朝から麗しいエルフに会えるって、素敵なログインボーナスのようなもの。
庭園のお花を選んでお供えして、お祈り。(夜も寝る前にお祈りします)
朝食はベーコンエッグと付け合わせに、コーンスープとトマト入りサラダ。
盆栽の松の木は大きく育てたいので、鉢から出して裏庭に植えさせて貰った。
水で薄めたポーションもかけてみた。
わざわざポーションを使ったのは意味がある。
生命力を活性化させて出来れば早く育って欲しいのだ。ある野望の為に。
お昼
「お嬢様、今回は何て料理を作られるので?」
料理人が目を輝かせて聞いて来る。
最近料理が美味しいと、城の人達にも褒められてやる気に満ちている。
「ピザよ、材料はメモにある通り。 お湯は沸かしてあるわね」
「はい、準備してございます」
「小麦粉、砂糖、塩、ぬるま湯。トッピング具材は……オリーブオイル、ソーセージ(豚の腸詰め)
それとトマトソース、チーズ、バジルの葉、全部ありますか?」
「はい!」
「ボウルに薄力粉、砂糖、塩を入れてさっと混ぜて、ぬるま湯を中央から少しずつ加えて、混ぜて、そう、
そんな感じで…粉類を混ぜ終わったら、湯を入れるために中央をくぼませて」
……と、次々に指示を出して行く。
湯はしっとりするまでさらに少しずつ加えて混ぜる。
「力を入れて体重を生地にのせる。
生地が手につかなくなって表面がなめらかになるまで、しっかりこねる」
こねこねこね。
「そして生地をまとめて……」
などど細かく指導していき、厨房の人にピザの作り方を覚えて貰った。
チーズとソーセージのピザが食堂のテーブルに並んでる。
飲み物は例によって氷入りレモン水を添えて。
「美味しそうな香りがする」と、お父様が嬉しそうだ。
「美味しいと思うので食べてみて下さい」
私もワクワクしている。
「美味しいな」
「ええ、本当に、美味しいわ」
両親共に口に合って良かった!
「やはり餌付けされそうだ」
エルフは餌付け可能なのか。
ピザも好評。家族もイケメンエルフも口々に褒めてくれる。
おやつの時間には、富豪の美少年ガイ君が奢ってくれた苺でクレープを作る。
生クリームとフルーツの組み合わせは最高。
市場に苺っぽい果物があったから買って貰ったの。
前世で本来は苺は野菜に分類されると、どこかで聞いた気がするけど、果物と考えた方が、テンションがあがる。
「これ、とても美味しいわね」
クールビューティーなお母様も女性らしく、スイーツ系には弱いみたい。
クレープを食べ終えると、うっとりと息をつく。
お母様と言えば、ドレス用に確保している布は、しばらくお父様の亜空間収納で眠っていて貰う。

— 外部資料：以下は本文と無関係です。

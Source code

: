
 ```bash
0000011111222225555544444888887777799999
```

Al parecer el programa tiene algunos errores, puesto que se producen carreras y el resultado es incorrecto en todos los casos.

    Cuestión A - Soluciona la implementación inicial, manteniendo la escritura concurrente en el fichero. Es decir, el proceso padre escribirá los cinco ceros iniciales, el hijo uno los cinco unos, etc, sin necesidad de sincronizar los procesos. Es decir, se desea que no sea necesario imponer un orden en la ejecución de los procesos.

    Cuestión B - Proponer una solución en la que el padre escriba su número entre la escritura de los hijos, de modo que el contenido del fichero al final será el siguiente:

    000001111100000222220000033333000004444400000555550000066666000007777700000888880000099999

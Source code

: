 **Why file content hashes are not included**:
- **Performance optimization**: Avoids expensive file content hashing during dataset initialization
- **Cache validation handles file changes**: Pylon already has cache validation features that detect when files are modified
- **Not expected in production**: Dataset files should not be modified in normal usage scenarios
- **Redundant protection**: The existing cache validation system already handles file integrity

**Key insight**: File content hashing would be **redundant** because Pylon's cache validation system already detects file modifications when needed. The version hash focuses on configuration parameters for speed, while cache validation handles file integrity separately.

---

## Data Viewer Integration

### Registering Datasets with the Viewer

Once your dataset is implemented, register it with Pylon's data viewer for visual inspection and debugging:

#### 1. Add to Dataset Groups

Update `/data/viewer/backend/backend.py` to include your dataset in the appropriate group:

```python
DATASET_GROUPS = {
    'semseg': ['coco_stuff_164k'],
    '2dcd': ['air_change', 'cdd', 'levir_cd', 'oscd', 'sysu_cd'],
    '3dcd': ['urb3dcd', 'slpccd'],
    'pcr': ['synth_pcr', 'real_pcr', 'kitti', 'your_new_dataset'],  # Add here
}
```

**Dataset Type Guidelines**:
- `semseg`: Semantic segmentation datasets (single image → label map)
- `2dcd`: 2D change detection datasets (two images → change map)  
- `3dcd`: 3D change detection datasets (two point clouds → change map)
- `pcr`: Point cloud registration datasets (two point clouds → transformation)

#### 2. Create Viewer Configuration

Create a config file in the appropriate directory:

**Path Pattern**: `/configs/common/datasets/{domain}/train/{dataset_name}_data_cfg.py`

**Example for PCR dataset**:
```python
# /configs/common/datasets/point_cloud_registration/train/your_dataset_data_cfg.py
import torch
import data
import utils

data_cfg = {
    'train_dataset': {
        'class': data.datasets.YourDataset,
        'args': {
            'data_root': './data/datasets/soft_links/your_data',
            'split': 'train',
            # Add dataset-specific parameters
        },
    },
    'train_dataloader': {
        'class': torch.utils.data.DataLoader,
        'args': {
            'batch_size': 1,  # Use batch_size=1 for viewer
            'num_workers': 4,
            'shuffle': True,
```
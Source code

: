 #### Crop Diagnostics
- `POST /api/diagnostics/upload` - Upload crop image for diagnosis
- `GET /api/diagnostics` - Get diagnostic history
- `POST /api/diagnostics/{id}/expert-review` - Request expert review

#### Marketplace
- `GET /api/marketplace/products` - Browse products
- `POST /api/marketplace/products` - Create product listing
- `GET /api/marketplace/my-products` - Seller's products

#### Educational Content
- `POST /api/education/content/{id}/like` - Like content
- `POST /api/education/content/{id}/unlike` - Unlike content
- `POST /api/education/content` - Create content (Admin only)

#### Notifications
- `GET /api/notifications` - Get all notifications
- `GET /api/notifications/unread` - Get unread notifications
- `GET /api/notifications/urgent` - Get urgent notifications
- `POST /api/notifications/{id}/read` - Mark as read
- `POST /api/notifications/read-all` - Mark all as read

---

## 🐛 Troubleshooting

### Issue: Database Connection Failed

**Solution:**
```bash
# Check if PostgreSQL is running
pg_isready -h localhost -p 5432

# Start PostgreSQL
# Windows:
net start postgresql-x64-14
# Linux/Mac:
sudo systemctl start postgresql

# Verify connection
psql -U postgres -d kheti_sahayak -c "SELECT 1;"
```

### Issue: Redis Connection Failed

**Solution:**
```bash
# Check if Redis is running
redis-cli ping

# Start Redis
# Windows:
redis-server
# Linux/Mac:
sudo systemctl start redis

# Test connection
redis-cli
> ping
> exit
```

たまに自分で忘れかけるけどまだ4歳児なので、流石に貴族ドレス作るのはおかしいと思って。
ちなみに草木染めのワンピースは両親とも「よく出来たね」って、褒めてくれたけど、ほぼメイドが作ったと思い込んでる模様。
多分日々の書類仕事で疲れてて、深く考えていない。
勘違いの件は都合が良いので、誤解させておくね。